Construction, Forestry, Mining and Energy Union

Case

[2010] FWA 4679

30 JUNE 2010

No judgment structure available for this case.

[2010] FWA 4679


FAIR WORK AUSTRALIA

DECISION

Fair Work Act 2009
s.158 - Application to vary or revoke a modern award

Construction, Forestry, Mining and Energy Union
(AM2010/55)

BUILDING AND CONSTRUCTION GENERAL ON-SITE AWARD 2010

(AM2008/15) [MA000020]

Building, metal and civil construction industries

SENIOR DEPUTY PRESIDENT WATSON

MELBOURNE, 30 JUNE 2010

Application to vary modern award.

[1] This is an application by the Construction, Forestry, Mining and Energy Union (CFMEU) pursuant to ss.160 and 157 of the Fair Work Act 2009 (the Act) to vary the Building and Construction General On-site Award 2010 1 (the modern award). The application seeks a variation to the award in respect of clause 19.7(e) to add the special allowance in clause 21.1 as an entitlement to be included, for apprentices, as part of the ordinary weekly wage for all purposes.

[2] Clause 19.7(e) of the building modern award, as made, reads:

    “In addition to the above rates, apprentices will be paid amounts prescribed in:

      clause 21.2—Industry allowance;

      clause 21.3—Underground allowance; and

      clause 20.1—Tool and employee protection allowance;

      as part of the ordinary weekly wage for all purposes.”

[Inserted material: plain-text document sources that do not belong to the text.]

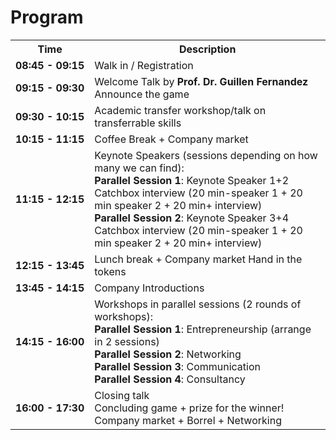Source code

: # Program

<table style="width:100%;">
  <tr>
    <th style="white-space: nowrap; width: 20%;">Time</th>
    <th>Description</th>
  </tr>
  <tr>
    <td style="white-space: nowrap;"><strong>08:45 - 09:15</strong></td>
    <td>Walk in / Registration</td>
  </tr>
  <tr>
    <td style="white-space: nowrap;"><strong>09:15 - 09:30</strong></td>
    <td>Welcome Talk by <strong>Prof. Dr. Guillen Fernandez</strong><br>Announce the game</td>
  </tr>
  <tr>
    <td style="white-space: nowrap;"><strong>09:30 - 10:15</strong></td>
    <td>Academic transfer workshop/talk on transferrable skills</td>
  </tr>
  <tr>
    <td style="white-space: nowrap;"><strong>10:15 - 11:15</strong></td>
    <td>Coffee Break + Company market</td>
  </tr>
  <tr>
    <td style="white-space: nowrap;"><strong>11:15 - 12:15</strong></td>
    <td>Keynote Speakers (sessions depending on how many we can find):<br><strong>Parallel Session 1</strong>: Keynote Speaker 1+2 Catchbox interview (20 min-speaker 1 + 20 min speaker 2 + 20 min+ interview)<br><strong>Parallel Session 2</strong>: Keynote Speaker 3+4 Catchbox interview (20 min-speaker 1 + 20 min speaker 2 + 20 min+ interview)</td>
  </tr>
  <tr>
    <td style="white-space: nowrap;"><strong>12:15 - 13:45</strong></td>
    <td>Lunch break + Company market Hand in the tokens</td>
  </tr>
  <tr>
    <td style="white-space: nowrap;"><strong>13:45 - 14:15</strong></td>
    <td>Company Introductions</td>
  </tr>
  <tr>
    <td style="white-space: nowrap;"><strong>14:15 - 16:00</strong></td>
    <td>Workshops in parallel sessions (2 rounds of workshops):<br><strong>Parallel Session 1</strong>: Entrepreneurship (arrange in 2 sessions)<br><strong>Parallel Session 2</strong>: Networking<br><strong>Parallel Session 3</strong>: Communication<br><strong>Parallel Session 4</strong>: Consultancy</td>
  </tr>
  <tr>
    <td style="white-space: nowrap;"><strong>16:00 - 17:30</strong></td>
    <td>Closing talk<br>Concluding game + prize for the winner!<br>Company market + Borrel + Networking</td>
  </tr>
</table>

[3] The special allowance in clause 21.1 of the building modern award is in the following terms:

    (a) Employees must be paid a special allowance of $7.70 per week to compensate for the following matters:

      (i) excess travelling time incurred by employees in the on-site building and construction industry; and

      (ii) the removal of loadings from the various building awards in this industry.

    (b) This allowance will not be adjusted.”

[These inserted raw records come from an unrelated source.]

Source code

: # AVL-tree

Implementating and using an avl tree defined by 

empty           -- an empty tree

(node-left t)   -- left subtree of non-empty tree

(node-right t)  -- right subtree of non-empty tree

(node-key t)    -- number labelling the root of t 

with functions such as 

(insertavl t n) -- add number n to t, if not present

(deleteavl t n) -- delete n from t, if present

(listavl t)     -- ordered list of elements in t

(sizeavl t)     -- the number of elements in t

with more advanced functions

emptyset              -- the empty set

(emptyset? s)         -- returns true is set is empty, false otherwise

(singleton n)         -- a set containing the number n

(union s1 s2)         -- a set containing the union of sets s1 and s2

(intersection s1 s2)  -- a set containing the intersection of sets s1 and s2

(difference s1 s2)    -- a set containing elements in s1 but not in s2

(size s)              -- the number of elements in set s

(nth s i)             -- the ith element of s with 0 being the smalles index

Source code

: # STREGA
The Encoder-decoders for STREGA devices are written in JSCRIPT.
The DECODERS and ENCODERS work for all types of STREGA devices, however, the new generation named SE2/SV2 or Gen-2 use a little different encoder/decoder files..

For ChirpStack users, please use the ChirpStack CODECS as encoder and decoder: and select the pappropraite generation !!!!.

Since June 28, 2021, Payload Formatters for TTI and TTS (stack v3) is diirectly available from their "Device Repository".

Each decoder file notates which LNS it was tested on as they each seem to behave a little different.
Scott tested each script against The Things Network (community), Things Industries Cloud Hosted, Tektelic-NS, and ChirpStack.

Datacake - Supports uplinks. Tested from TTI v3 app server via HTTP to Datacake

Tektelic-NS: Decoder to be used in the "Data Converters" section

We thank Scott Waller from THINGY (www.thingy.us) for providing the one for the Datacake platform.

[4] The CFMEU brought the application under s.160 of the Act, to remove an ambiguity or uncertainty or to correct an error.

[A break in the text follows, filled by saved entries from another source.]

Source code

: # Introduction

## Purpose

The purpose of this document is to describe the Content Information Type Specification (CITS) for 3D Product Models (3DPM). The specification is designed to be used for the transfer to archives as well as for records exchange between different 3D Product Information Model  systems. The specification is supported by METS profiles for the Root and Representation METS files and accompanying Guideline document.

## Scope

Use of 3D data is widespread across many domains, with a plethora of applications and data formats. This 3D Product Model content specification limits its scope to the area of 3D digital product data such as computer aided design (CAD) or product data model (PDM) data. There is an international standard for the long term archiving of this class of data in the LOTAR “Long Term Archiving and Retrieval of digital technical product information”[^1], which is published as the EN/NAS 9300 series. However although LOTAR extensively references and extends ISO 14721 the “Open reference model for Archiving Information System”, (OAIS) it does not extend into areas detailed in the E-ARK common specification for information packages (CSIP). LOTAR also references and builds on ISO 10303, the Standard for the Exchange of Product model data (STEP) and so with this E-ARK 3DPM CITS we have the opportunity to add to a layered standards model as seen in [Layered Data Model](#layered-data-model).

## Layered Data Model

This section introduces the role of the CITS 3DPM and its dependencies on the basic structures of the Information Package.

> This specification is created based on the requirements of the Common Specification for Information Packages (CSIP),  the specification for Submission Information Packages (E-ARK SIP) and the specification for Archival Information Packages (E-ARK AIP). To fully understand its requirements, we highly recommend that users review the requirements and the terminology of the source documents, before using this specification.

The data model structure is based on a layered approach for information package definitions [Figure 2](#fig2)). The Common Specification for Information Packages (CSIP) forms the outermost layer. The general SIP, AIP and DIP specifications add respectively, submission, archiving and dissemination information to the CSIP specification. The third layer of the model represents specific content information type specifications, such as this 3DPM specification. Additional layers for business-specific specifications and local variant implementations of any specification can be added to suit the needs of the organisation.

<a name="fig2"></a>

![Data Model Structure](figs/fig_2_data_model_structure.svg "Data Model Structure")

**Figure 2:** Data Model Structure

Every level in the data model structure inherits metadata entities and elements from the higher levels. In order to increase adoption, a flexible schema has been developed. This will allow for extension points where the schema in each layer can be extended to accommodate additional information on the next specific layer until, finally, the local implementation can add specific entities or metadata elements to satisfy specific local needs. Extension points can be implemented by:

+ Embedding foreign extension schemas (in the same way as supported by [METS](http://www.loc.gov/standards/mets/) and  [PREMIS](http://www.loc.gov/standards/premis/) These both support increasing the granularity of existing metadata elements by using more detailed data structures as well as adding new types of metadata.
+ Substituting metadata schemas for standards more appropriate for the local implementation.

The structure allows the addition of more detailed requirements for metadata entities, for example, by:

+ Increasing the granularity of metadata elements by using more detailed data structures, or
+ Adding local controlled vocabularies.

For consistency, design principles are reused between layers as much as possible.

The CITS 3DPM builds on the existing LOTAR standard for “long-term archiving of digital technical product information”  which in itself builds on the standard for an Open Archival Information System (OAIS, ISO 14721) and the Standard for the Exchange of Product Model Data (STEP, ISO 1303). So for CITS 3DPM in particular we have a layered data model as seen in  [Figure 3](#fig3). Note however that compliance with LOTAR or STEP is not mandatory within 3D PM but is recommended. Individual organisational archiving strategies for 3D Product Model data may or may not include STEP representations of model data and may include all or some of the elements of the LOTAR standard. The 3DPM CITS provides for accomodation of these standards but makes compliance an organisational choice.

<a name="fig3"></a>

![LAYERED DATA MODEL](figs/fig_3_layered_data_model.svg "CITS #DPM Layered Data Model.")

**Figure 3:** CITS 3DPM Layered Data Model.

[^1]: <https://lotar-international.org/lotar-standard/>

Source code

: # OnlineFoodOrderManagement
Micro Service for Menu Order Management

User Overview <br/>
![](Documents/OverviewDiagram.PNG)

[5] In the alternative, the CFMEU submitted that the variation should be made under s.157(1) of the Act to vary modern award minimum wages, other than in respect of minimum wages, outside the system of four yearly reviews of modern awards, on the grounds that such a variation is necessary to achieve the modern awards objective in s.134 of the Act.

[6] The application was supported by the Communications, Electrical, Electronic, Energy, Information, Postal, Plumbing & Allied Services Union of Australia (CEPU). It was opposed by the Master Builders Australia (MBA) and the Housing Industry Association (HIA).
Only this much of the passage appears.